Les émotions m’ont donc toujours questionné. Mais pas seulement pour cette histoire de « joie » peu visible. Si on s’en tient vraiment à la définition d’une émotion, j’ai remarqué qu’on n’en vivait pas tant que ça au quotidien ! Et même parfois, il peut se passer des jours sans ressentir la moindre émotion. D’ailleurs, ce sont plutôt les humeurs qui nous embêtent ! Plutôt que d’être en colère, nous allons être agressifs, irritables. Pire que ça, le cerveau nous plonge dans des pensées noires, et nous y restons ! Par habitude ? Parce qu’on y est bien ? Rien de cela ? On devrait tous pouvoir en sortir, couper court à ce qui nous rend inquiets ou tristes par exemple. On apprend à utiliser quelques outils et techniques en préparation mentale justement !

Et pourtant, j’ai commencé par écrire que les émotions nous distinguaient des robots. Les émotions, celles qui nous font du bien, sont certainement celles que nous cherchons le plus dans notre vie. Mais à voir comment nous fonctionnons, j’ai parfois l’impression qu’on les cherche sans en être conscient. Sans savoir quoi chercher et où chercher. Vous passez votre vie professionnelle à fixer des objectifs… et à quel moment envisagez-vous de trouver ce subtil mélange de joie, de fierté, et d’excitation ? À quel moment vous mettrez-vous en quête de ces belles larmes de joie provoquées par un film qui vous happe ? Ah oui, il semblerait que la joie ne se manifeste pas uniquement dans les fous rires ! Souvent les émotions sont des constats. Comment serait votre vie si vous cherchiez à les provoquer (les plus belles, on est d’accord…) ? Attention, ce n’est pas l’émotion qu’on planifie, mais le terrain pour qu’elle s’exprime (si elle doit s’exprimer !).

fou rire d'un homme

4 Ce que nous cherchons le plus dans notre vie

Les émotions, souvent, balaient la raison. On a beau être d’accord avec les plus brillantes études, les statistiques, on a beau nous prouver par a+b que c’est comme ça que ça fonctionne, si une émotion nous prouve le contraire, nous choisirons le refus d’obstacle ! L’exemple qui est souvent pris est celui de l’avion.
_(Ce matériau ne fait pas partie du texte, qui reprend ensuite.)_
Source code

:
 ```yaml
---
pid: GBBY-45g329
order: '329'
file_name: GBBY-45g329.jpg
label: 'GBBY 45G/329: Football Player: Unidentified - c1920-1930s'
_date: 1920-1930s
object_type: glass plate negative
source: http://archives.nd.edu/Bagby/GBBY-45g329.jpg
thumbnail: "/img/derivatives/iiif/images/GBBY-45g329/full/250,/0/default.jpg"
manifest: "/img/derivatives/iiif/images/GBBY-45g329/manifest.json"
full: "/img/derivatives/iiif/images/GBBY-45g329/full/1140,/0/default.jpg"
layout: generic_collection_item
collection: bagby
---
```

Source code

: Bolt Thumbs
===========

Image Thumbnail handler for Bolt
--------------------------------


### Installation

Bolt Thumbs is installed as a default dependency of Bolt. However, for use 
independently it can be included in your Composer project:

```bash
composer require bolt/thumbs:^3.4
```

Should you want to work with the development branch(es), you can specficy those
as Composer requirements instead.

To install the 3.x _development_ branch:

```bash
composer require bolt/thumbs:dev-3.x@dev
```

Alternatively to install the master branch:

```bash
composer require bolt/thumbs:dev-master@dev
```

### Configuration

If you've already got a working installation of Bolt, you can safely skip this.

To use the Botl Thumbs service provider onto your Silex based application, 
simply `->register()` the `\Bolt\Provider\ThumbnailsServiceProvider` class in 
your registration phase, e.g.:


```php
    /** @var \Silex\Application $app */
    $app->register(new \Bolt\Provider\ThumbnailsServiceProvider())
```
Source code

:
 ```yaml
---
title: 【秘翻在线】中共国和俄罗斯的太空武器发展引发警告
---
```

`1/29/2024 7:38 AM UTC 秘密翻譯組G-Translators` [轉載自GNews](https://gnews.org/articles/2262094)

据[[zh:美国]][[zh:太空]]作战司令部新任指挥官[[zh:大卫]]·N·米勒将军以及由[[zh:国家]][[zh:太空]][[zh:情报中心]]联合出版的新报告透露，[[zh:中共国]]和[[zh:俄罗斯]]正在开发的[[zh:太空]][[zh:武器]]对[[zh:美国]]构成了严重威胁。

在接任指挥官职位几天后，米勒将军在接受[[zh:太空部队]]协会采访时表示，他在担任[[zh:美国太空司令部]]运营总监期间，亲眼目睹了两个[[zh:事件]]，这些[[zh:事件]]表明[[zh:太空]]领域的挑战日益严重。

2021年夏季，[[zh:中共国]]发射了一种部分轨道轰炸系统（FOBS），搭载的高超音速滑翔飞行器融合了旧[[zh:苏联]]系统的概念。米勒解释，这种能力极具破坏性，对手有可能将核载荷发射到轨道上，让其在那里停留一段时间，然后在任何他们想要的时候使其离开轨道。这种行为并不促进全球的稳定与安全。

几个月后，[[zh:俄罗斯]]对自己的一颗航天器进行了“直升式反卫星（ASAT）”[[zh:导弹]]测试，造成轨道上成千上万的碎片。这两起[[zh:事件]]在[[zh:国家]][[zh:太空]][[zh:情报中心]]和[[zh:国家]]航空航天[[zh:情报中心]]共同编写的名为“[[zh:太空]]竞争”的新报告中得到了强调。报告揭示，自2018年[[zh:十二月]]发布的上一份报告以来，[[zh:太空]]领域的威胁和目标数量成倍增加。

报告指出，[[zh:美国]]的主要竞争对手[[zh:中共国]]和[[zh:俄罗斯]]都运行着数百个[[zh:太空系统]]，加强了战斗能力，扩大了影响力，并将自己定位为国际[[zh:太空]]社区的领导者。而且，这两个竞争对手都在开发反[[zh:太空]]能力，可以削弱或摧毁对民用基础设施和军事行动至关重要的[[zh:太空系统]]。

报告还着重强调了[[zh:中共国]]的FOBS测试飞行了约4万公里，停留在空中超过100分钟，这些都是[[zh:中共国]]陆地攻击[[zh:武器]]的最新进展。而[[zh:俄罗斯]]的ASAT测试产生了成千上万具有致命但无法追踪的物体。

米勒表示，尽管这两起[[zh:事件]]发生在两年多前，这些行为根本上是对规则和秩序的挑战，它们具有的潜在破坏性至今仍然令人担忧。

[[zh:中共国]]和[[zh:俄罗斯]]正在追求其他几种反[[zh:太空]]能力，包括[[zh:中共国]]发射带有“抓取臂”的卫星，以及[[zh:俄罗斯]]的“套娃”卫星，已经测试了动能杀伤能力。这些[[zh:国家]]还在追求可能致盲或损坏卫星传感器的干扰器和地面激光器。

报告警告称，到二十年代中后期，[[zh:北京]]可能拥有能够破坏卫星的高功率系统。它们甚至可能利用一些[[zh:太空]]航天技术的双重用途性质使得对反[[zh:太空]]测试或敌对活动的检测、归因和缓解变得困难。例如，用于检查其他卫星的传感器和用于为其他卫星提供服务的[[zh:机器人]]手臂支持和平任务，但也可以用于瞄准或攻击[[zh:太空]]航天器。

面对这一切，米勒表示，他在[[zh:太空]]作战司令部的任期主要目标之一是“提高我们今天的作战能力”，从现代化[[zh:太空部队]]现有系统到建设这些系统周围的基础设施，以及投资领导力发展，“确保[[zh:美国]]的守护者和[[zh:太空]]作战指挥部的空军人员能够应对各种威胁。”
Oui, c’est probablement le moyen de voyager le plus sûr au monde. Mais comme on dit… « quand on le sent pas, on le sent pas ! »

Les émotions nous font vivre. Elles nous transportent. Elles nous apportent une dose d’énergie. Et plus que cela, elles nous permettent de mémoriser, d’avoir confiance en nous. Il est donc urgent de savoir à quoi nous aimons ressembler émotionnellement.

Lors des formations, on évoque souvent la fixation d’objectifs. N’importe qui peut fixer un objectif de type SMART par exemple. Est-ce pour autant efficace ? Alors on y ajoute la notion de sens, le truc bien à la mode dans les cours de management. Et cette question qui va avec : faut-il toujours donner du sens ? J’ai entendu tout et son contraire à ce sujet. Ce qui est sûr, c’est qu’apprendre le piano pour faire plaisir à son papa chéri ne remplacera jamais une motivation qui vient de très loin, à l’intérieur. Si j’apprends le piano pour moi, c’est mieux et plus efficace ! D’ailleurs, je reviendrai prochainement sur ces histoires d’objectifs, et ça fera le lien avec les émotions.

L’heure tourne et il me reste seulement quelques minutes. Prenez un moment, et réfléchissez bien. Qu’avez-vous vécu de fort et de positif aujourd’hui ? Hier ? La semaine dernière ? Qu’est-ce que vous ressentez quand vous avec vécu ces moments ? Posez vos propres mots : soulagement, fierté, sourire, dynamisme, étoiles, tout ce que vous voulez. Peut-être que vous aurez du mal au début, parce que vous ignorez que c’est pourtant ça qui vous fait vivre.

Les émotions en couleur

5 S’inspirer des réseaux sociaux ?

Savez-vous que les articles les plus partagés sur les réseaux sociaux font apparaître les émotions telles que la crainte ou la colère ? Vous les partagez, vous cliquez sur les petits pouces ou les icônes magiques. Pour autant, est-ce que ça vous fait bien ?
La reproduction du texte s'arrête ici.